Some people like to see the 109 as an example of superior German engineering, but in reality it was a flying VolksWagen.
Although it pains me to admit it being a 109 freak... I agree.

I dont remember where, exactly, but I read an article a few months back written by a guy who flew in a then newly restored bird (think it was a G6) for the first time. Just about every word of the "review" was great - awesome descriptions of the smallest details and what it was like to fly, etc, etc but he kept on hinting at its build quality indirectly - more than once mentioning how shocked he was by how much the A/C seemed to shake, rattle and squeak all around him, as though it were a sum of parts rather than a single, forged tool.
Now, I suppose its difficult to draw a truly accurate assessment because the A/C was originally built 60+ years ago in the first place and, secondly, the quality of the restoration is unknown.

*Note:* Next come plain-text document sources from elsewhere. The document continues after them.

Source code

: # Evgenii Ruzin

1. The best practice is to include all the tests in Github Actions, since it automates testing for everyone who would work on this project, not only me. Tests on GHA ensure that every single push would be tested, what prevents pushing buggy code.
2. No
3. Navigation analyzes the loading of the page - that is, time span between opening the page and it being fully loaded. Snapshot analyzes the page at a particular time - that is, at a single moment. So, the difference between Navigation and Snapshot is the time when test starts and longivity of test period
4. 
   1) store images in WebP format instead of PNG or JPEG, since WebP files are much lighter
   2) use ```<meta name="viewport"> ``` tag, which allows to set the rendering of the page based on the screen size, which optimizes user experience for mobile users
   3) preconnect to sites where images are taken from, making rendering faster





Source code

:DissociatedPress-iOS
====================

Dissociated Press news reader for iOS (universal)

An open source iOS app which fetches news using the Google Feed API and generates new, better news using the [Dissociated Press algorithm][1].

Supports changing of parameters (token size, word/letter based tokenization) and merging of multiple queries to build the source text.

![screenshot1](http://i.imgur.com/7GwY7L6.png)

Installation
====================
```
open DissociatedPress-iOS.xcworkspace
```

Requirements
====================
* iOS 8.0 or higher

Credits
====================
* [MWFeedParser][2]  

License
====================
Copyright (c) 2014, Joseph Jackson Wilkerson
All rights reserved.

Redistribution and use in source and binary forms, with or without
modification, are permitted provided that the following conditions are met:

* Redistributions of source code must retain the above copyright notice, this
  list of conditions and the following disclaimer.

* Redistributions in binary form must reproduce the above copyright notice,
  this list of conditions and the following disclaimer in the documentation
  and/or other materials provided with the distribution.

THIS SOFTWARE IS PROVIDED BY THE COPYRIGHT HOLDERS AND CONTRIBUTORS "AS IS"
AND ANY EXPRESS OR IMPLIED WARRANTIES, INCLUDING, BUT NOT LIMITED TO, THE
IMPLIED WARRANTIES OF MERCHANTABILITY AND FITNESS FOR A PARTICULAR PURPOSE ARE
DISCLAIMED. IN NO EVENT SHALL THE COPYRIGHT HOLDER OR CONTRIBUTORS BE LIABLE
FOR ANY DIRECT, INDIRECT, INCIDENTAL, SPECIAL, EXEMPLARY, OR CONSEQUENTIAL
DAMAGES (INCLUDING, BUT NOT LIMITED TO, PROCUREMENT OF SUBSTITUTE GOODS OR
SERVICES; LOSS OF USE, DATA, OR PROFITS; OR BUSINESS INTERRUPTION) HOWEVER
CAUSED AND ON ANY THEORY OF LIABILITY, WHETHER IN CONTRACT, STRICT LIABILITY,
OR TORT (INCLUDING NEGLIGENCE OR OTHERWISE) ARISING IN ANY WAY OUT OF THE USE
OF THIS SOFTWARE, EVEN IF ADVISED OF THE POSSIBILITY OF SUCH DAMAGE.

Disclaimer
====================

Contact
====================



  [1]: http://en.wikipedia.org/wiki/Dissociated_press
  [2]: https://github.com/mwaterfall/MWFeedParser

Be that as it may, the build quality of the 109 vs. the 190 is fairly well documented by the pilots who flew them, again in an slightly indirect sense. IIRC, Gunther Rall was particularly outspoken, in post-war interviews, in favor of the 190 for several reasons, most of them aggregating to what we think of today (or at least, 10-20 years ago, in the automotive sense) as "German engineering." The single piece wing of the 190 was probably one of the most significant factors in these assessments as any perceived lack of structural rigidity in the 109 would only be pronounced by the two-piece wing design.
Arguments for both cases, I suppose. Hell, Ive read/seen plenty of Allied pilot interviews where Jug drivers who were forced to convert to the 51 late in the war couldn't say a single positive thing about the Mustang and long for their 47 the whole time. Each to his own. I guess when youre getting shot at with real bullets, strength and survivability take priority over an extra 5MPH.